Items listed in a dataset:

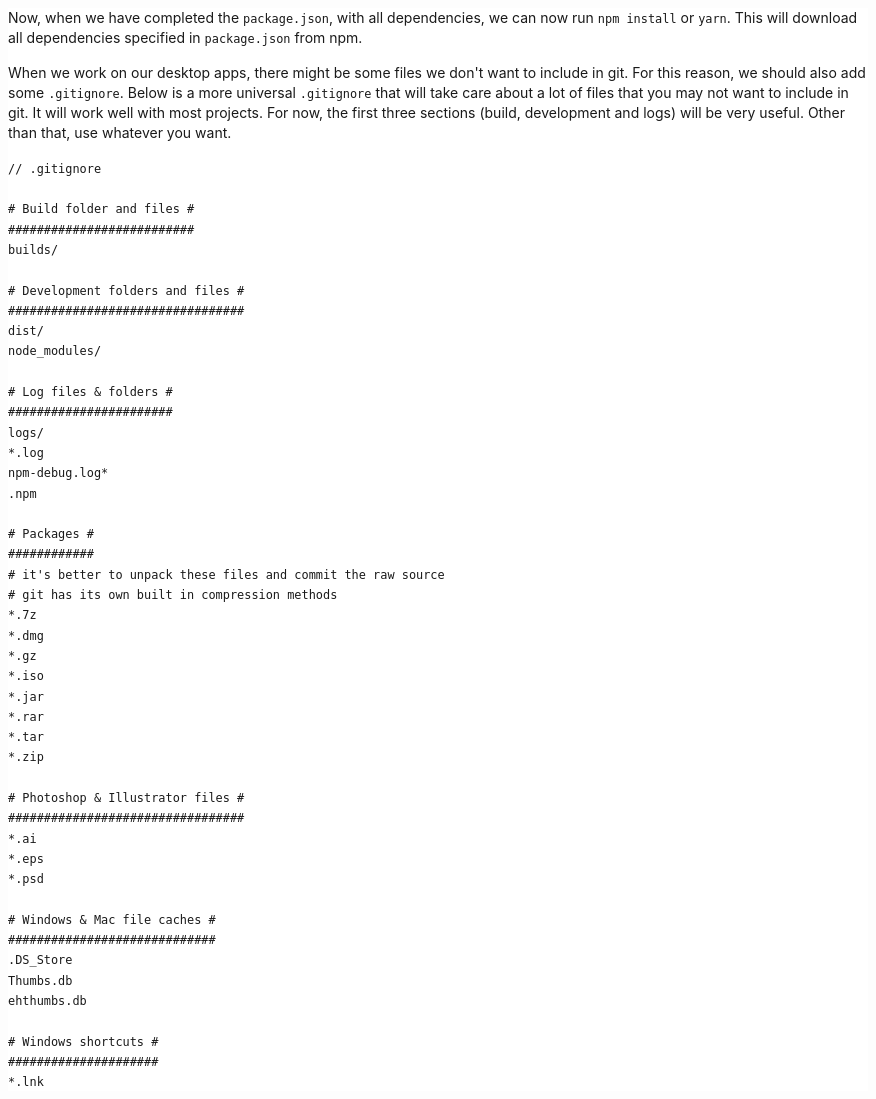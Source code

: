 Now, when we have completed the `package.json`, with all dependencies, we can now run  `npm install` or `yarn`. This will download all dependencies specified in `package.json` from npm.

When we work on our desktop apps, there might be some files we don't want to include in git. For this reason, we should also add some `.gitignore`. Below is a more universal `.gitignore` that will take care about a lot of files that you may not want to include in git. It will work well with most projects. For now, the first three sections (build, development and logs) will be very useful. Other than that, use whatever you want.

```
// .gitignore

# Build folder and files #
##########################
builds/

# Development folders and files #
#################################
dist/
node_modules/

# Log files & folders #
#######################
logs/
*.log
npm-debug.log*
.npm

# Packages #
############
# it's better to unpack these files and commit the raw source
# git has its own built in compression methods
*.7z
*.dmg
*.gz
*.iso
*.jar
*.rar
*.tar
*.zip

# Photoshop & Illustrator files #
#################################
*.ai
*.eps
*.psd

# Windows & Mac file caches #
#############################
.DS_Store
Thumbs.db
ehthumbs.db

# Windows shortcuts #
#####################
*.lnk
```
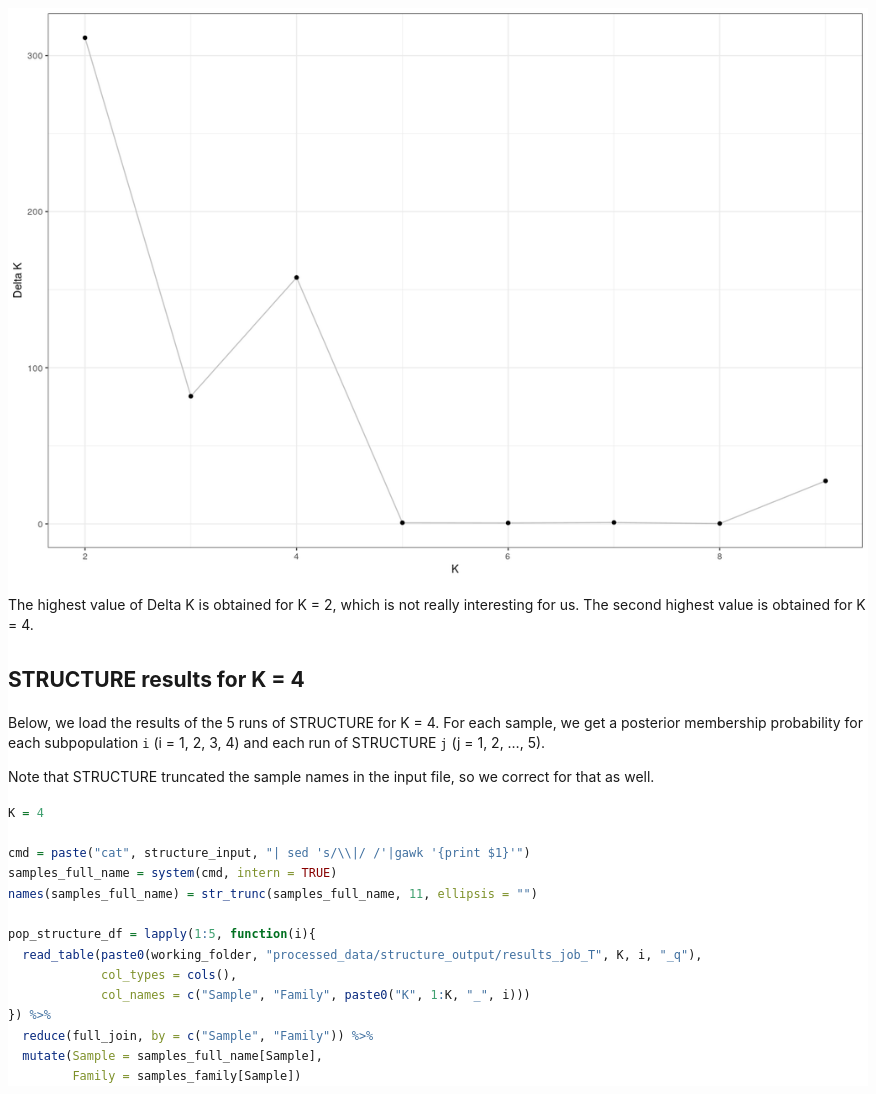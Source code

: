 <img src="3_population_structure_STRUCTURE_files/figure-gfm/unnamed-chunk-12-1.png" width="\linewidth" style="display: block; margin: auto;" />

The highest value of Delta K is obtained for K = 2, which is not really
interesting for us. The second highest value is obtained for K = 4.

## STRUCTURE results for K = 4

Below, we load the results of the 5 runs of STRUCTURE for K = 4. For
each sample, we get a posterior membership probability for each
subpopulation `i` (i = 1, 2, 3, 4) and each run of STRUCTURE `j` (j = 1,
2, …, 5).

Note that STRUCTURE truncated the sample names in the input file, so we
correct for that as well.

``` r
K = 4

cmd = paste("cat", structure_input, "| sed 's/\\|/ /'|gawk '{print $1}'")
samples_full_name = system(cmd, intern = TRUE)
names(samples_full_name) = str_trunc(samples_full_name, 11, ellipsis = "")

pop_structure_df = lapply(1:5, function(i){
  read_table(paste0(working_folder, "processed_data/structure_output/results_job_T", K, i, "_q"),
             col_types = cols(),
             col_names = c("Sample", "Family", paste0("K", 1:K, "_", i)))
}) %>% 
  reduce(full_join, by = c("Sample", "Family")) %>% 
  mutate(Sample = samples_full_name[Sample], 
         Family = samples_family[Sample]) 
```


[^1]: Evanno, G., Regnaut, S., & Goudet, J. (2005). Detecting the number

[YOUR OBJECTIVE] Retype the records above exactly. Leave the pictures out.

[SOLUTION]
Source code

: Now, when we have completed the `package.json`, with all dependencies, we can now run  `npm install` or `yarn`. This will download all dependencies specified in `package.json` from npm.

When we work on our desktop apps, there might be some files we don't want to include in git. For this reason, we should also add some `.gitignore`. Below is a more universal `.gitignore` that will take care about a lot of files that you may not want to include in git. It will work well with most projects. For now, the first three sections (build, development and logs) will be very useful. Other than that, use whatever you want.

```
// .gitignore

# Build folder and files #
##########################
builds/

# Development folders and files #
#################################
dist/
node_modules/

# Log files & folders #
#######################
logs/
*.log
npm-debug.log*
.npm

# Packages #
############
# it's better to unpack these files and commit the raw source
# git has its own built in compression methods
*.7z
*.dmg
*.gz
*.iso
*.jar
*.rar
*.tar
*.zip

# Photoshop & Illustrator files #
#################################
*.ai
*.eps
*.psd

# Windows & Mac file caches #
#############################
.DS_Store
Thumbs.db
ehthumbs.db

# Windows shortcuts #
#####################
*.lnk
```
Source code

: <img src="3_population_structure_STRUCTURE_files/figure-gfm/unnamed-chunk-12-1.png" width="\linewidth" style="display: block; margin: auto;" />

The highest value of Delta K is obtained for K = 2, which is not really
interesting for us. The second highest value is obtained for K = 4.

## STRUCTURE results for K = 4

Below, we load the results of the 5 runs of STRUCTURE for K = 4. For
each sample, we get a posterior membership probability for each
subpopulation `i` (i = 1, 2, 3, 4) and each run of STRUCTURE `j` (j = 1,
2, …, 5).

Note that STRUCTURE truncated the sample names in the input file, so we
correct for that as well.

``` r
K = 4

cmd = paste("cat", structure_input, "| sed 's/\\|/ /'|gawk '{print $1}'")
samples_full_name = system(cmd, intern = TRUE)
names(samples_full_name) = str_trunc(samples_full_name, 11, ellipsis = "")

pop_structure_df = lapply(1:5, function(i){
  read_table(paste0(working_folder, "processed_data/structure_output/results_job_T", K, i, "_q"),
             col_types = cols(),
             col_names = c("Sample", "Family", paste0("K", 1:K, "_", i)))
}) %>% 
  reduce(full_join, by = c("Sample", "Family")) %>% 
  mutate(Sample = samples_full_name[Sample], 
         Family = samples_family[Sample]) 
```


[^1]: Evanno, G., Regnaut, S., & Goudet, J. (2005). Detecting the number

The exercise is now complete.